System with Synopsys (USB High-Speed) controller:
Description
Speed
Send speed
34.9 MByte/sec
Receive speed
39.0 MByte/sec
System with EHCI (USB High-Speed) controller:
Description
Speed
Send speed
30.9 MByte/sec
Receive speed
36.0 MByte/sec
System with OHCI (USB Full-Speed) controller:
Description
Speed
Send speed
800 KByte/sec
Receive speed
800 KByte/sec
Glossary
Term
Definition
BSP
Board support package.
CPU
Central Processing Unit. The “brain” of a microcontroller; the part of a processor that carries out instructions.
DMA
Direct Memory Access.
EOT
End Of Transmission.
FIFO
First-In, First-Out.
ISR
Interrupt Service Routine. The routine is called automatically by the processor when an interrupt is acknowledged. ISRs must preserve the entire context of a task (all registers).
MCU
Microcontroller unit.
MMU
Memory managing unit
NULL packet
See ZLP.
PLL
Phase-locked loop, used for clock generation inside a microcontroller.
RTOS
Real-time Operating System.
RTT
Real-Time Transfer. Method to output information from the target microcontroller as well as sending input to the application at a very high speed without affecting the target’s real time behavior.
Scheduler
The program section of an RTOS that selects the active task, based on which tasks are ready to run, their relative priorities, and the scheduling system being used.
Stack
An area of memory with LIFO storage of parameters, automatic variables, return addresses, and other information that needs to be maintained across function calls. In multitasking systems, each task normally has its own stack.
Superloop
A program that runs in an infinite loop and uses no real-time kernel. ISRs are used for real-time parts of the software.
Task
A program running on a processor. A multitasking system allows multiple tasks to execute independently from one another.
Tick
The OS timer interrupt. Usually equals 1 ms.
ZLP
Zero-Length-Packet
FAQ
This chapter answers some frequently asked questions.
Which CPUs can I use emUSB-Host with?
It can be used with any CPU (or MPU) for which a C compiler exists. Of course, it will work faster on 16/32-bit CPUs than on 8-bit CPUs.
Do I need a real-time operating system (RTOS) to use the emUSB-Host stack?
Yes, an RTOS is required.
Is the emUSB-Host API thread-safe?
Not generally. Different devices or endpoints can be handled in different tasks without restrictions.
For example a task may read from one endpoint or device while another task is writing to another endpoint or device.
If accessing the same resource, the user is responsible for locking API calls against each other.

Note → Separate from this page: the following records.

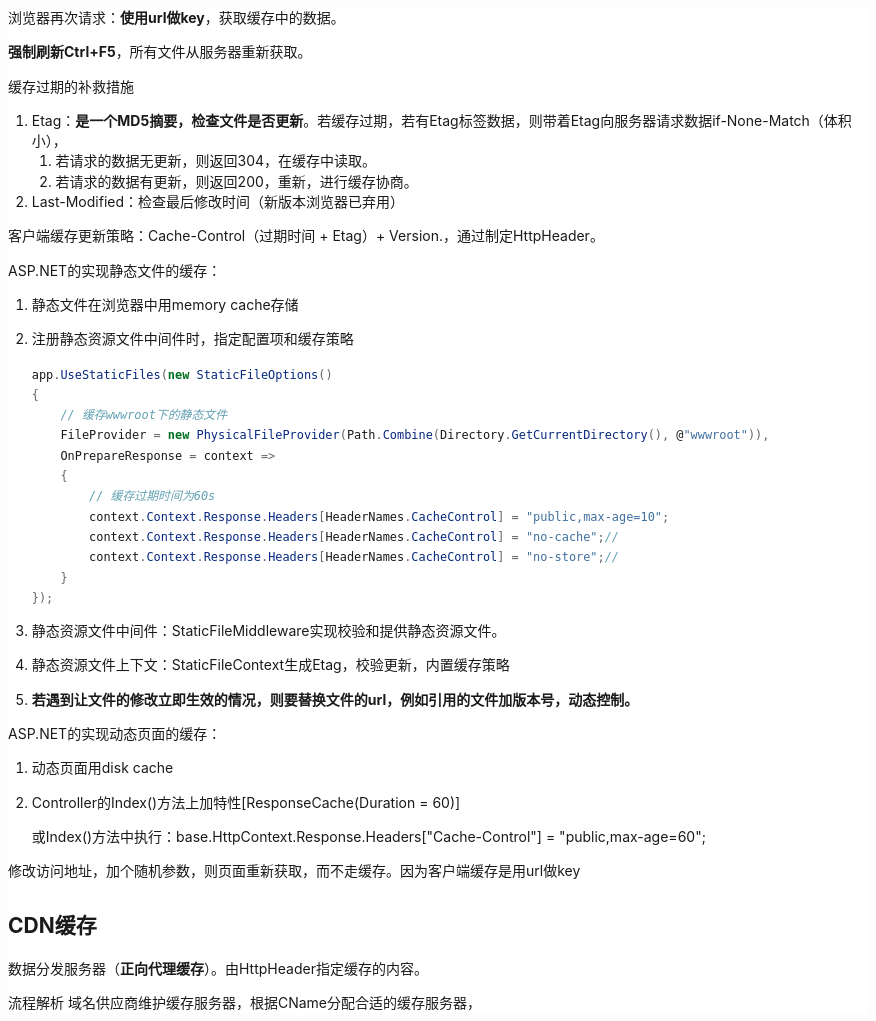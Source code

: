 浏览器再次请求：**使用url做key**，获取缓存中的数据。

**强制刷新Ctrl+F5**，所有文件从服务器重新获取。

缓存过期的补救措施

1. Etag：**是一个MD5摘要，检查文件是否更新**。若缓存过期，若有Etag标签数据，则带着Etag向服务器请求数据if-None-Match（体积小）， 
   1. 若请求的数据无更新，则返回304，在缓存中读取。
   2. 若请求的数据有更新，则返回200，重新，进行缓存协商。
2. Last-Modified：检查最后修改时间（新版本浏览器已弃用）

客户端缓存更新策略：Cache-Control（过期时间 + Etag）+  Version.，通过制定HttpHeader。

ASP.NET的实现静态文件的缓存：

1. 静态文件在浏览器中用memory cache存储

2. 注册静态资源文件中间件时，指定配置项和缓存策略

   ```c#
   app.UseStaticFiles(new StaticFileOptions()
   {
       // 缓存wwwroot下的静态文件
       FileProvider = new PhysicalFileProvider(Path.Combine(Directory.GetCurrentDirectory(), @"wwwroot")),
       OnPrepareResponse = context =>
       {
           // 缓存过期时间为60s
           context.Context.Response.Headers[HeaderNames.CacheControl] = "public,max-age=10";
           context.Context.Response.Headers[HeaderNames.CacheControl] = "no-cache";//
           context.Context.Response.Headers[HeaderNames.CacheControl] = "no-store";//
       }
   });
   ```

3. 静态资源文件中间件：StaticFileMiddleware实现校验和提供静态资源文件。

4. 静态资源文件上下文：StaticFileContext生成Etag，校验更新，内置缓存策略

5. **若遇到让文件的修改立即生效的情况，则要替换文件的url，例如引用的文件加版本号，动态控制。**

ASP.NET的实现动态页面的缓存：

1. 动态页面用disk cache

2. Controller的Index()方法上加特性[ResponseCache(Duration = 60)]

   或Index()方法中执行：base.HttpContext.Response.Headers["Cache-Control"] = "public,max-age=60";

修改访问地址，加个随机参数，则页面重新获取，而不走缓存。因为客户端缓存是用url做key

## CDN缓存

数据分发服务器（**正向代理缓存**）。由HttpHeader指定缓存的内容。

流程解析	域名供应商维护缓存服务器，根据CName分配合适的缓存服务器，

emUSB-Host does not compile because of missing includes in the USBH_MSD_FS.c
file.
The USBH_MSD_FS.c file is a file system layer for emUSB-Host’s MSD module.
This layer is written for the SEGGER file system emFile.
If you do not have emFile you can use this file as a sample to write a file system
layer for your own file system.
Devices connected directly to my Host work, but do not work when connected
through a hub.
Please check your USBH_X_Config function. In it you should call
USBH_ConfigSupportExternalHubs(1) to enable hub support. Also consider restrictions listed in
Host controller specifics.
When I enable all logs via USBH_SetLogFilter(0xffffffff) my devices no longer enumerate.
Enabling too many log outputs can drastically influence the timing of the application
up to a point where it may no longer function. It is best practice to limit the
number of logs only to the ones you are interested in.